--- EXERCISE INPUTS Enclosed Below ---

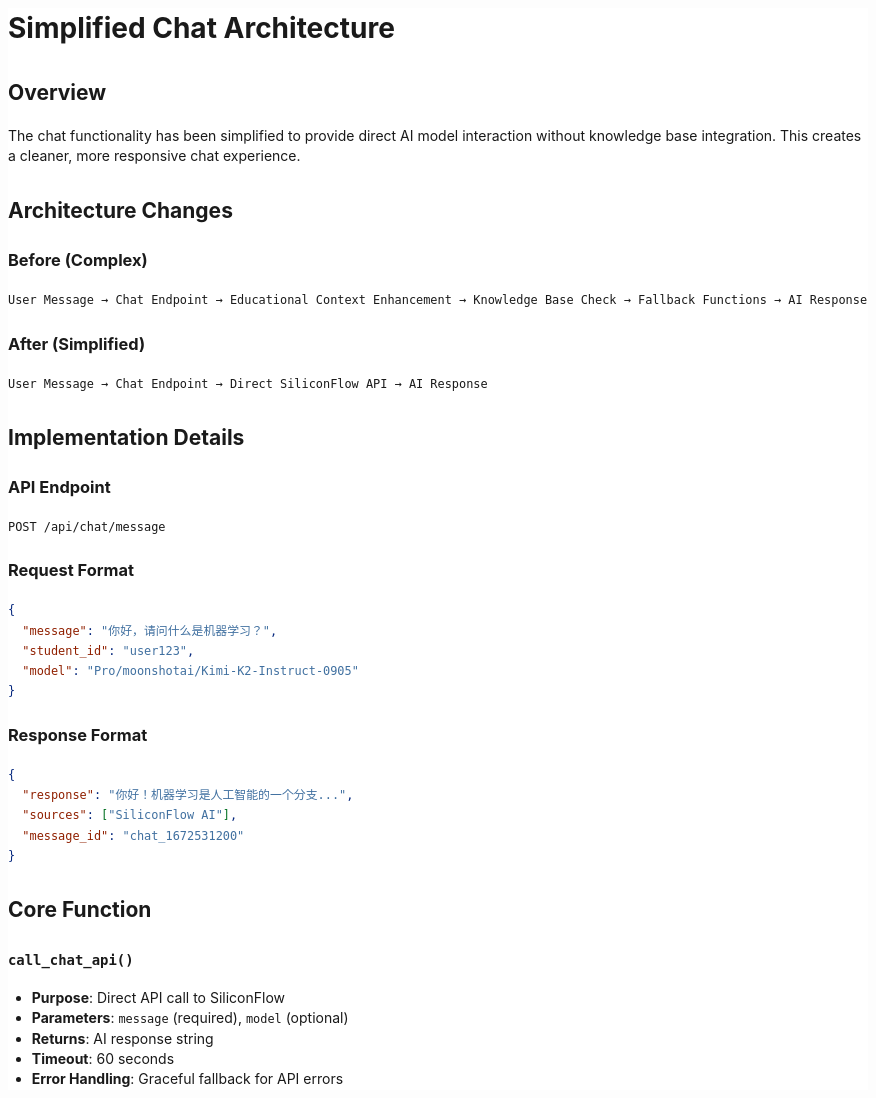 # Simplified Chat Architecture

## Overview
The chat functionality has been simplified to provide direct AI model interaction without knowledge base integration. This creates a cleaner, more responsive chat experience.

## Architecture Changes

### Before (Complex)
```
User Message → Chat Endpoint → Educational Context Enhancement → Knowledge Base Check → Fallback Functions → AI Response
```

### After (Simplified)
```
User Message → Chat Endpoint → Direct SiliconFlow API → AI Response
```

## Implementation Details

### API Endpoint
```
POST /api/chat/message
```

### Request Format
```json
{
  "message": "你好，请问什么是机器学习？",
  "student_id": "user123",
  "model": "Pro/moonshotai/Kimi-K2-Instruct-0905"
}
```

### Response Format  
```json
{
  "response": "你好！机器学习是人工智能的一个分支...",
  "sources": ["SiliconFlow AI"],
  "message_id": "chat_1672531200"
}
```

## Core Function

### `call_chat_api()`
- **Purpose**: Direct API call to SiliconFlow
- **Parameters**: `message` (required), `model` (optional)
- **Returns**: AI response string
- **Timeout**: 60 seconds
- **Error Handling**: Graceful fallback for API errors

--- End of Enclosed EXERCISE INPUTS ---

YOUR ASSIGNMENT: All of the data above needs to be retyped exactly, with the pictures removed.

TASK ANSWER:
 # Simplified Chat Architecture

## Overview
The chat functionality has been simplified to provide direct AI model interaction without knowledge base integration. This creates a cleaner, more responsive chat experience.

## Architecture Changes

### Before (Complex)
```
User Message → Chat Endpoint → Educational Context Enhancement → Knowledge Base Check → Fallback Functions → AI Response
```

### After (Simplified)
```
User Message → Chat Endpoint → Direct SiliconFlow API → AI Response
```

## Implementation Details

### API Endpoint
```
POST /api/chat/message
```

### Request Format
```json
{
  "message": "你好，请问什么是机器学习？",
  "student_id": "user123",
  "model": "Pro/moonshotai/Kimi-K2-Instruct-0905"
}
```

### Response Format  
```json
{
  "response": "你好！机器学习是人工智能的一个分支...",
  "sources": ["SiliconFlow AI"],
  "message_id": "chat_1672531200"
}
```

## Core Function

### `call_chat_api()`
- **Purpose**: Direct API call to SiliconFlow
- **Parameters**: `message` (required), `model` (optional)
- **Returns**: AI response string
- **Timeout**: 60 seconds
- **Error Handling**: Graceful fallback for API errors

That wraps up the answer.